The Walt Disney Company has built an empire out of retelling classic fairy tales and fables, using colorful animation, endearing characters, and innovative storytelling to make age-old stories palatable for audiences worldwide. "Snow White and the Seven Dwarfs," often listed as one of the best Disney movies of all time, was Disney's first animated feature film, released in 1937. As the first full-length film to be produced using cel animation, "Snow White and the Seven Dwarfs" was also the first of many hits for the company (via National Museum of American History).

The animation work from some of those early films was so innovative that it was later reused in the creation of another well-known Disney flick. In fact, certain scenes from "The Jungle Book," "Snow White and the Seven Dwarfs," and "The Aristocats" helped to round out a key sequence in Disney's version of a classic English folktale. Sharp-eyed viewers can see character motions — and sometimes entire frames — from the earlier movies transplanted into another film, though obviously adjusted for the new settings and characters. But which Disney film got a little help from the art of previous animations?

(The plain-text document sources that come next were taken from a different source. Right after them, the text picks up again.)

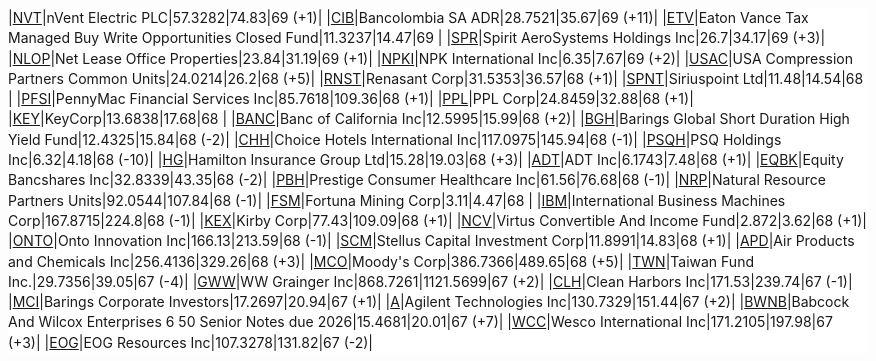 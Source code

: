 |[NVT](https://finance.yahoo.com/quote/NVT/)|nVent Electric PLC|57.3282|74.83|69 (+1)|
|[CIB](https://finance.yahoo.com/quote/CIB/)|Bancolombia SA ADR|28.7521|35.67|69 (+11)|
|[ETV](https://finance.yahoo.com/quote/ETV/)|Eaton Vance Tax Managed Buy Write Opportunities Closed Fund|11.3237|14.47|69 |
|[SPR](https://finance.yahoo.com/quote/SPR/)|Spirit AeroSystems Holdings Inc|26.7|34.17|69 (+3)|
|[NLOP](https://finance.yahoo.com/quote/NLOP/)|Net Lease Office Properties|23.84|31.19|69 (+1)|
|[NPKI](https://finance.yahoo.com/quote/NPKI/)|NPK International Inc|6.35|7.67|69 (+2)|
|[USAC](https://finance.yahoo.com/quote/USAC/)|USA Compression Partners Common Units|24.0214|26.2|68 (+5)|
|[RNST](https://finance.yahoo.com/quote/RNST/)|Renasant Corp|31.5353|36.57|68 (+1)|
|[SPNT](https://finance.yahoo.com/quote/SPNT/)|Siriuspoint Ltd|11.48|14.54|68 |
|[PFSI](https://finance.yahoo.com/quote/PFSI/)|PennyMac Financial Services Inc|85.7618|109.36|68 (+1)|
|[PPL](https://finance.yahoo.com/quote/PPL/)|PPL Corp|24.8459|32.88|68 (+1)|
|[KEY](https://finance.yahoo.com/quote/KEY/)|KeyCorp|13.6838|17.68|68 |
|[BANC](https://finance.yahoo.com/quote/BANC/)|Banc of California Inc|12.5995|15.99|68 (+2)|
|[BGH](https://finance.yahoo.com/quote/BGH/)|Barings Global Short Duration High Yield Fund|12.4325|15.84|68 (-2)|
|[CHH](https://finance.yahoo.com/quote/CHH/)|Choice Hotels International Inc|117.0975|145.94|68 (-1)|
|[PSQH](https://finance.yahoo.com/quote/PSQH/)|PSQ Holdings Inc|6.32|4.18|68 (-10)|
|[HG](https://finance.yahoo.com/quote/HG/)|Hamilton Insurance Group Ltd|15.28|19.03|68 (+3)|
|[ADT](https://finance.yahoo.com/quote/ADT/)|ADT Inc|6.1743|7.48|68 (+1)|
|[EQBK](https://finance.yahoo.com/quote/EQBK/)|Equity Bancshares Inc|32.8339|43.35|68 (-2)|
|[PBH](https://finance.yahoo.com/quote/PBH/)|Prestige Consumer Healthcare Inc|61.56|76.68|68 (-1)|
|[NRP](https://finance.yahoo.com/quote/NRP/)|Natural Resource Partners Units|92.0544|107.84|68 (-1)|
|[FSM](https://finance.yahoo.com/quote/FSM/)|Fortuna Mining Corp|3.11|4.47|68 |
|[IBM](https://finance.yahoo.com/quote/IBM/)|International Business Machines Corp|167.8715|224.8|68 (-1)|
|[KEX](https://finance.yahoo.com/quote/KEX/)|Kirby Corp|77.43|109.09|68 (+1)|
|[NCV](https://finance.yahoo.com/quote/NCV/)|Virtus Convertible And Income Fund|2.872|3.62|68 (+1)|
|[ONTO](https://finance.yahoo.com/quote/ONTO/)|Onto Innovation Inc|166.13|213.59|68 (-1)|
|[SCM](https://finance.yahoo.com/quote/SCM/)|Stellus Capital Investment Corp|11.8991|14.83|68 (+1)|
|[APD](https://finance.yahoo.com/quote/APD/)|Air Products and Chemicals Inc|256.4136|329.26|68 (+3)|
|[MCO](https://finance.yahoo.com/quote/MCO/)|Moody's Corp|386.7366|489.65|68 (+5)|
|[TWN](https://finance.yahoo.com/quote/TWN/)|Taiwan Fund Inc.|29.7356|39.05|67 (-4)|
|[GWW](https://finance.yahoo.com/quote/GWW/)|WW Grainger Inc|868.7261|1121.5699|67 (+2)|
|[CLH](https://finance.yahoo.com/quote/CLH/)|Clean Harbors Inc|171.53|239.74|67 (-1)|
|[MCI](https://finance.yahoo.com/quote/MCI/)|Barings Corporate Investors|17.2697|20.94|67 (+1)|
|[A](https://finance.yahoo.com/quote/A/)|Agilent Technologies Inc|130.7329|151.44|67 (+2)|
|[BWNB](https://finance.yahoo.com/quote/BWNB/)|Babcock And Wilcox Enterprises 6 50 Senior Notes due 2026|15.4681|20.01|67 (+7)|
|[WCC](https://finance.yahoo.com/quote/WCC/)|Wesco International Inc|171.2105|197.98|67 (+3)|
|[EOG](https://finance.yahoo.com/quote/EOG/)|EOG Resources Inc|107.3278|131.82|67 (-2)|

Robin Hood reused animation from several Disney films

"Robin Hood" is the bandit in question. The legendary Robin Hood — reimagined in Disney's version as a wily fox — is an outlaw who steals from the rich to give to the poor, which is fitting, given that the film's animators borrowed animation from other Disney hits in order to finish this fanciful adaptation.

Much of the reused animation is utilized during a scene when the characters gather in Sherwood Forest to sing "The Phony King of England." As detailed in a side-by-side video from FilmIsNow, you'll see that Maid Marian's dance with her other forest friends lines up perfectly with Snow White's dance with Dopey and Sneezy from "Snow White and the Seven Dwarfs." A few moments of Duchess and Thomas O'Malley's dance from "The Aristocats" and Marian and Robin's dance in "Robin Hood" also have the same movements. Additionally, Little John (in the form of a happy-go-lucky bear) is clearly modeled after Baloo from "The Jungle Book"; the characters even share a voice actor (via IMDb). His dance with Lady Kluck mirrors the animation used in Baloo's dance with King Louie during "I Wan'na Be Like You."

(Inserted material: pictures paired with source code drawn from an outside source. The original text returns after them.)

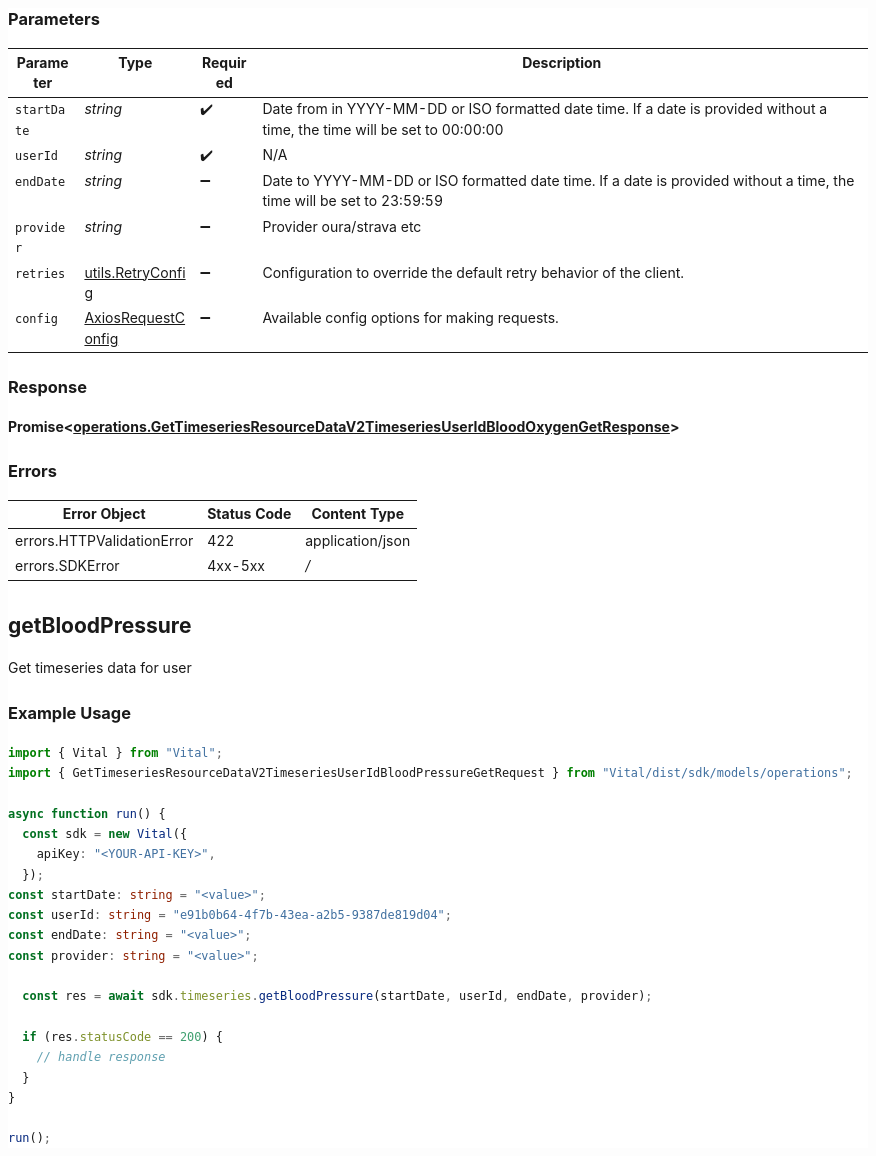 ### Parameters

| Parameter                                                                                                                  | Type                                                                                                                       | Required                                                                                                                   | Description                                                                                                                |
| -------------------------------------------------------------------------------------------------------------------------- | -------------------------------------------------------------------------------------------------------------------------- | -------------------------------------------------------------------------------------------------------------------------- | -------------------------------------------------------------------------------------------------------------------------- |
| `startDate`                                                                                                                | *string*                                                                                                                   | :heavy_check_mark:                                                                                                         | Date from in YYYY-MM-DD or ISO formatted date time. If a date is provided without a time, the time will be set to 00:00:00 |
| `userId`                                                                                                                   | *string*                                                                                                                   | :heavy_check_mark:                                                                                                         | N/A                                                                                                                        |
| `endDate`                                                                                                                  | *string*                                                                                                                   | :heavy_minus_sign:                                                                                                         | Date to YYYY-MM-DD or ISO formatted date time. If a date is provided without a time, the time will be set to 23:59:59      |
| `provider`                                                                                                                 | *string*                                                                                                                   | :heavy_minus_sign:                                                                                                         | Provider oura/strava etc                                                                                                   |
| `retries`                                                                                                                  | [utils.RetryConfig](../../internal/utils/retryconfig.md)                                                                   | :heavy_minus_sign:                                                                                                         | Configuration to override the default retry behavior of the client.                                                        |
| `config`                                                                                                                   | [AxiosRequestConfig](https://axios-http.com/docs/req_config)                                                               | :heavy_minus_sign:                                                                                                         | Available config options for making requests.                                                                              |


### Response

**Promise<[operations.GetTimeseriesResourceDataV2TimeseriesUserIdBloodOxygenGetResponse](../../sdk/models/operations/gettimeseriesresourcedatav2timeseriesuseridbloodoxygengetresponse.md)>**
### Errors

| Error Object               | Status Code                | Content Type               |
| -------------------------- | -------------------------- | -------------------------- |
| errors.HTTPValidationError | 422                        | application/json           |
| errors.SDKError            | 4xx-5xx                    | */*                        |

## getBloodPressure

Get timeseries data for user

### Example Usage

```typescript
import { Vital } from "Vital";
import { GetTimeseriesResourceDataV2TimeseriesUserIdBloodPressureGetRequest } from "Vital/dist/sdk/models/operations";

async function run() {
  const sdk = new Vital({
    apiKey: "<YOUR-API-KEY>",
  });
const startDate: string = "<value>";
const userId: string = "e91b0b64-4f7b-43ea-a2b5-9387de819d04";
const endDate: string = "<value>";
const provider: string = "<value>";

  const res = await sdk.timeseries.getBloodPressure(startDate, userId, endDate, provider);

  if (res.statusCode == 200) {
    // handle response
  }
}

run();
```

It's pretty impressive that the animators were able to repurpose the animation from scenes in other films, which contributed to "Robin Hood" being one of the lowest-budgeted films Disney ever produced (via LADbible). Unless you watch the footage side-by-side, you'd probably never notice. The film remains a fan favorite almost fifty years after its release, with high audience marks on Rotten Tomatoes. It helps that Robin Hood and Little John have one of the greatest friendships in Disney film history

But how did this process of reusing bits of animation get into the film? It turns out that the use of recycled motion came down to someone who was very familiar with the practice.

Wolfgang Reitherman reused animation in several films

The sequence switcheroos were made possible by animator and "Robin Hood" director Wolfgang "Woolie" Reitherman — at least, according to former Disney animator Floyd Norman, who worked alongside Reitherman on projects like "Robin Hood," "The Jungle Book," and "The Sword in the Stone." Norman maintains that animation was reused not because of budget or time constraints, but because Reitherman preferred it that way.

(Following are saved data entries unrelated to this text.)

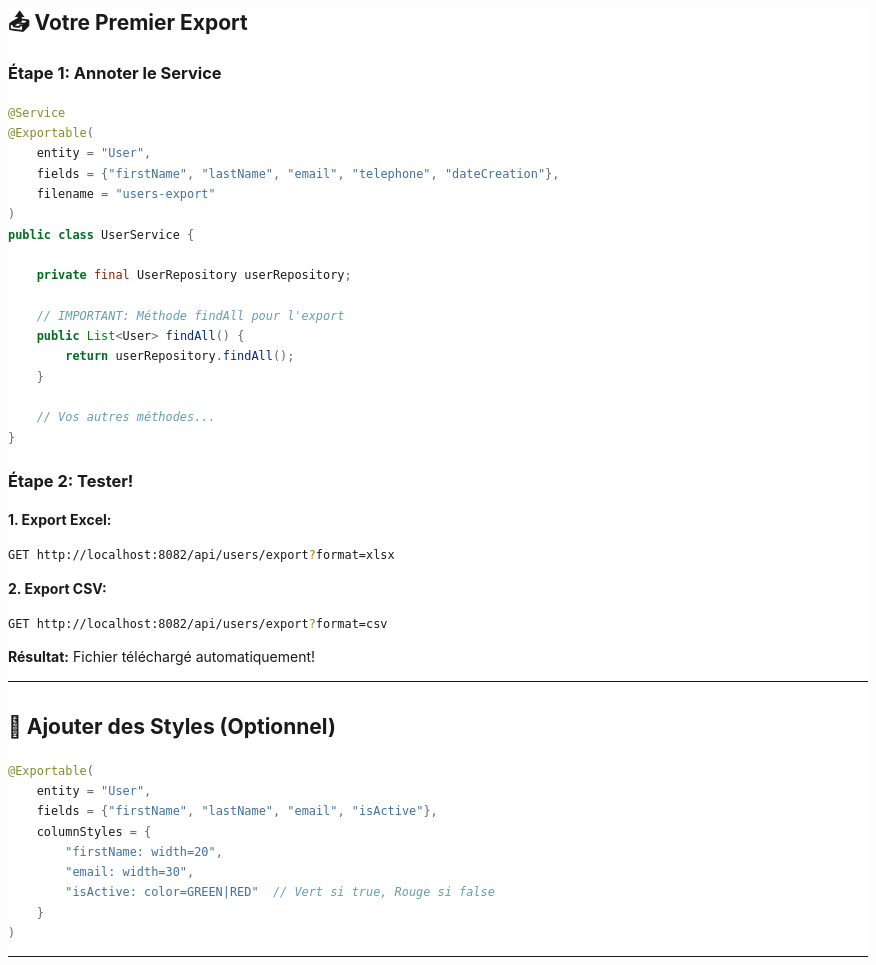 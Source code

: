 ## 📤 Votre Premier Export

### Étape 1: Annoter le Service

```java
@Service
@Exportable(
    entity = "User",
    fields = {"firstName", "lastName", "email", "telephone", "dateCreation"},
    filename = "users-export"
)
public class UserService {

    private final UserRepository userRepository;

    // IMPORTANT: Méthode findAll pour l'export
    public List<User> findAll() {
        return userRepository.findAll();
    }

    // Vos autres méthodes...
}
```

### Étape 2: Tester!

**1. Export Excel:**
```bash
GET http://localhost:8082/api/users/export?format=xlsx
```

**2. Export CSV:**
```bash
GET http://localhost:8082/api/users/export?format=csv
```

**Résultat:** Fichier téléchargé automatiquement!

---

## 🎨 Ajouter des Styles (Optionnel)

```java
@Exportable(
    entity = "User",
    fields = {"firstName", "lastName", "email", "isActive"},
    columnStyles = {
        "firstName: width=20",
        "email: width=30",
        "isActive: color=GREEN|RED"  // Vert si true, Rouge si false
    }
)
```

---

"It's actually harder and takes longer to redraw an existing sequence," Norman confirmed to GeekDad. "It's a lot faster and easier to just do new animation, and it's a lot more fun for the animators. But Woolie liked to play it safe and use stuff he knew would work. That's all it was."

It seems like Reitherman had the attitude of "if it's not broken, don't fix it" when it came to animated film production. He directed many of the Disney films that made use of recycled animation, including "The Jungle Book," "Robin Hood," "The Sword in the Stone," "101 Dalmatians," and "The Aristocats" (via IMDb), as seen in FilmIsNow's comparison video. Regardless of Reitherman's reasoning for using this technique in so many films, it was only one small part of his accomplishments — he ultimately gave us a whole host of Disney classics, several of them still ranking near the top of the list of the best Disney films, according to critics (via Rotten Tomatoes).